A new report by The Times (via Guitar.com) reveals that Fender is now facing a class-action lawsuit for “overpricing” their consumers. Now, this isn’t your regular “overpricing” as in charging for your products more than their qualities, but rather controlling retailers on how they should set prices for these guitars.
This class-action lawsuit comes as a result of the previous ruling by the United Kingdom’s Competition and Markets Authority (or CMA for short). Lawyers for Elisabetta Sciallis, who is a member of the consumer group Which?, have initiated this latest lawsuit and it affects both Fender USA and Fender Europe.
In 2020, CMA fined fender £4.5 million at the time, roughly $5.3 million due to “price fixing” or, in other words, “preventing online discounting for its guitars.” Essentially, they blame Fender for not allowing retailers to have online discounts for Fender products and find the best prices on the market.

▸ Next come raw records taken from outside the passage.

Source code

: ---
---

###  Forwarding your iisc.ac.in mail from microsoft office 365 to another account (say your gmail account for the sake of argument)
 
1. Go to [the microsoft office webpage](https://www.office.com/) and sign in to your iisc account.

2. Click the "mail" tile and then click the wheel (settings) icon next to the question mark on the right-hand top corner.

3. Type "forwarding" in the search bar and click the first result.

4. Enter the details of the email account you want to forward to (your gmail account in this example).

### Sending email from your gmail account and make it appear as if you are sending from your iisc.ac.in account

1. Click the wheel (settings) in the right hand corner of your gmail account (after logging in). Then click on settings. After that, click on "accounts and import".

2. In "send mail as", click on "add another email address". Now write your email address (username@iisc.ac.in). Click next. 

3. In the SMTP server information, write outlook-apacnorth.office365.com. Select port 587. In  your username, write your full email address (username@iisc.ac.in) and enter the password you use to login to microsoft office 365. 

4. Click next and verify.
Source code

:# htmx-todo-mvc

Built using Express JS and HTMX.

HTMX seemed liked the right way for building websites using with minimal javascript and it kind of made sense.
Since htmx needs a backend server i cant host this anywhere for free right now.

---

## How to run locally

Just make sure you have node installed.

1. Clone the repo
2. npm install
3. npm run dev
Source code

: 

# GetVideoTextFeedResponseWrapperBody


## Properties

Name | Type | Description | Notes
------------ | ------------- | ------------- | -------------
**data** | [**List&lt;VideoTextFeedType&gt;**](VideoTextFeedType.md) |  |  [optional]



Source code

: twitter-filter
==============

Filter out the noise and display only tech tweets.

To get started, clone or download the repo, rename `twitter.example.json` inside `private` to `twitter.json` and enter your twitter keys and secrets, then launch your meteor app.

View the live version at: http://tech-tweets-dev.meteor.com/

In 2020, CMA Chief Executive Andrea Coscelli commented (via Guitar.com):
“It is absolutely essential that companies do not prevent people from being able to shop around to buy their products at the best possible price. This is especially important for expensive and popular items like guitars, and so Fender’s actions could have had a big impact on customers.“
“The fact the CMA has imposed large fines on major musical instrument firms Casio and Fender in a matter of months should be a lesson to this industry and any other company considering illegal behaviour. Break competition law and you will face serious consequences.“
The newest lawsuit is based on this 2020 ruling and it argues that “potentially millions of musicians” who purchased instruments between January 2013 and April 2019 paid over the market prices. As Guitar.com reports, this means that those who were found to have paid over the odds could be entitled to damages. When asked by The Times on the matter, Fender refused to share any comments.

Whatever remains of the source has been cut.